Lou birbirine karışıp katılaşmış bu değerli sessizliği bozma korkusuyla içeri girdi. Kepçenin kovaya sürtünüşünden tedirgin olarak demliğe su doldurdu. Giyinirken kıyafetlerinin havayı yırtan sesini duydu. Ayakkabılarını ayağına geçirirken sürtünen bağcıkları işitti. Tereyağı bıçağını kızarmış ekmeğine sürttü. Şıngırdayan bir kaşıkla kahvesini karıştırdı. Sessizlikle yaşamak herkesin harcı değil, diye düşündü.

Şömine iyice alevlendi. Ayı ateşe dönük gözünü ara sıra kırparak hırıltıyla uyuyordu. Lou ısınmıştı. Ayakkabılarını çıkardı. Az sonra kendini, ayının kalın, yumuşak kürkünde çıplak ayağını gezdirir, parmak uçlarıyla ona dokunur, kürkün derinliklerce derinliği, katmanlarca katmanları olduğunu keşfederken buldu.

Ayı, insana kıyasla çok daha "tek başına bir ada"ydı. İnsanoğluna göre.

Sanki kitaplar gibi ayı da nesillere yayılmış sırlar biliyordu; ama onun bunları ifşa etmeye ihtiyacı yoktu.

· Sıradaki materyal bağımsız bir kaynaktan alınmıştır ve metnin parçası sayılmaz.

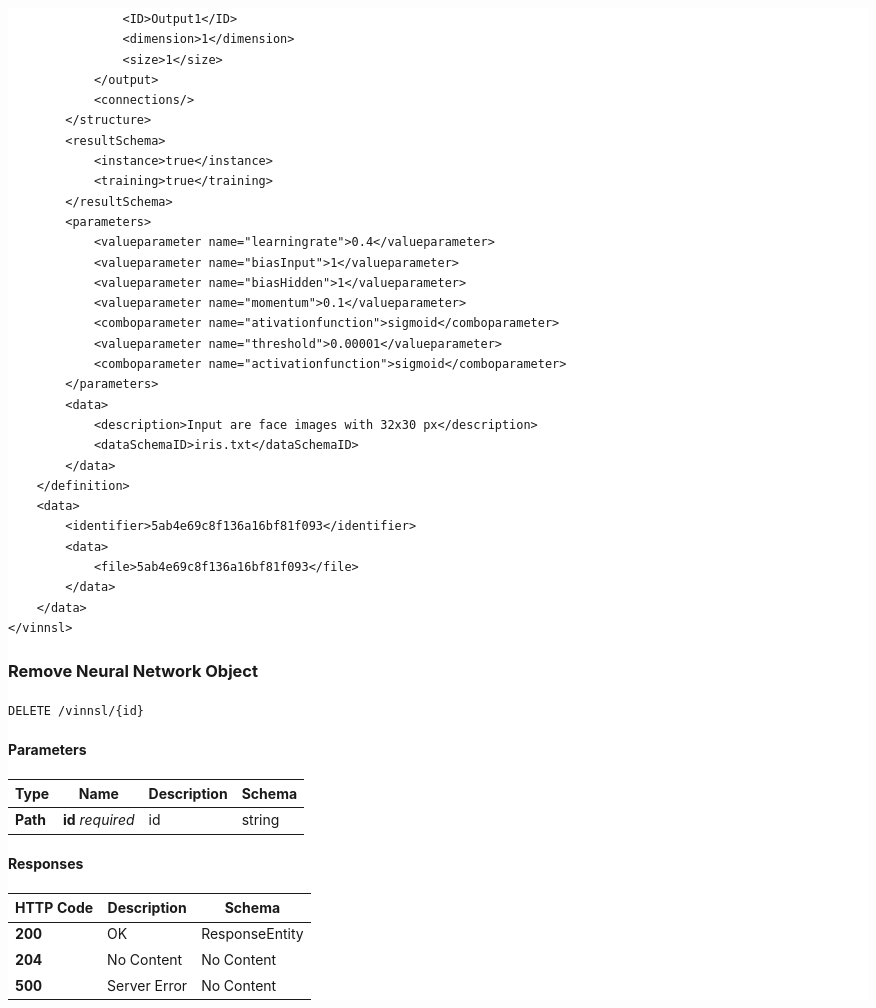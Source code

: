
 ```
                <ID>Output1</ID>
                <dimension>1</dimension>
                <size>1</size>
            </output>
            <connections/>
        </structure>
        <resultSchema>
            <instance>true</instance>
            <training>true</training>
        </resultSchema>
        <parameters>
            <valueparameter name="learningrate">0.4</valueparameter>
            <valueparameter name="biasInput">1</valueparameter>
            <valueparameter name="biasHidden">1</valueparameter>
            <valueparameter name="momentum">0.1</valueparameter>
            <comboparameter name="ativationfunction">sigmoid</comboparameter>
            <valueparameter name="threshold">0.00001</valueparameter>
            <comboparameter name="activationfunction">sigmoid</comboparameter>
        </parameters>
        <data>
            <description>Input are face images with 32x30 px</description>
            <dataSchemaID>iris.txt</dataSchemaID>
        </data>
    </definition>
    <data>
        <identifier>5ab4e69c8f136a16bf81f093</identifier>
        <data>
            <file>5ab4e69c8f136a16bf81f093</file>
        </data>
    </data>
</vinnsl>
```



### Remove Neural Network Object

```
DELETE /vinnsl/{id}
```

#### Parameters

| Type     | Name               | Description | Schema |
| -------- | ------------------ | ----------- | ------ |
| **Path** | **id**  *required* | id          | string |

#### Responses

| HTTP Code | Description  | Schema         |
| --------- | ------------ | -------------- |
| **200**   | OK           | ResponseEntity |
| **204**   | No Content   | No Content     |
| **500**   | Server Error | No Content     |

Laponyalılar ona hürmet eder ve Tanrı'nın Köpeği diye anar. Norveçliler, "Ayılar on insan gücüne, on iki insan duyusuna sahiptir," der. Ekinlerini tahrip etmesi korkusuyla ona asla gerçek adıyla hitap etmezler. Onun yerine "Moeddaaigja" yani "kürk pelerinli yaşlı adam" derler.

Ayı asalak bir anı biriktiricisi değildi; bir korsan değildi, zamanın kendisinden büyük, yaşlı ve bilge, muazzam bir varlıktı; şu an için ona ait olan ama başka zaman kendi dünyasına, kendi bilgeliğine dönebilecek bir varlık.

Gece sudaki çakıllar, bir kuyumcunun onlara biçtiği değil, kendilerine ait bir değerle ışıldıyordu.


[in ENG]

Bear / Marian Engel..

  • @kentkabilesi online bibliotherapy workshop’s February 2025 book.
  • This might be one of the most symbolic books I have ever read. (The island, the octagonal house, the cellar, the claw, the bibliograph, etc.)
  • I can only hope that I have interpreted it correctly. That’s why I am eagerly looking forward to hearing what dear Funda will share on Zoom once again.
  • I called it symbolic because it is definitely not just about a bear and a young woman spending months together. It is entirely a manifestation of her inner transformation (purification and empowerment).
  • That’s why I was in awe of how the author (of course, in line with my title as the queen of footnotes) conveys this transformation (of course, in a poetic manner) through a story enriched with mouthwatering references, various citations, and deep symbolic layers.
  • And she accomplishes all of this in just 100 pages. Incredible.
  • That’s why it’s crucial to read this book not through the moralistic/judgmental lens that Western civilization so often imposes but rather through the lens of the underlying subtext and what the author truly intends to convey.
  • For this reason, as I complete my third year in bibliotherapy workshops this month, I cannot express enough gratitude.
  • Lastly, of course, this book strongly reminded me of the magnificent In The Eye of The Wild book (and we must not forget The Story of Your Eye & The Old Man Who Read Love Stories). I believe that having read them before has given me the ability to analyze Bear with a much deeper perspective. So, once again, it all comes back to bibliotherapy workshops.

For those interested: The novel has been interpreted by feminist critics as a story in which a woman’s connection with nature serves as a space of liberation, independent from patriarchal society.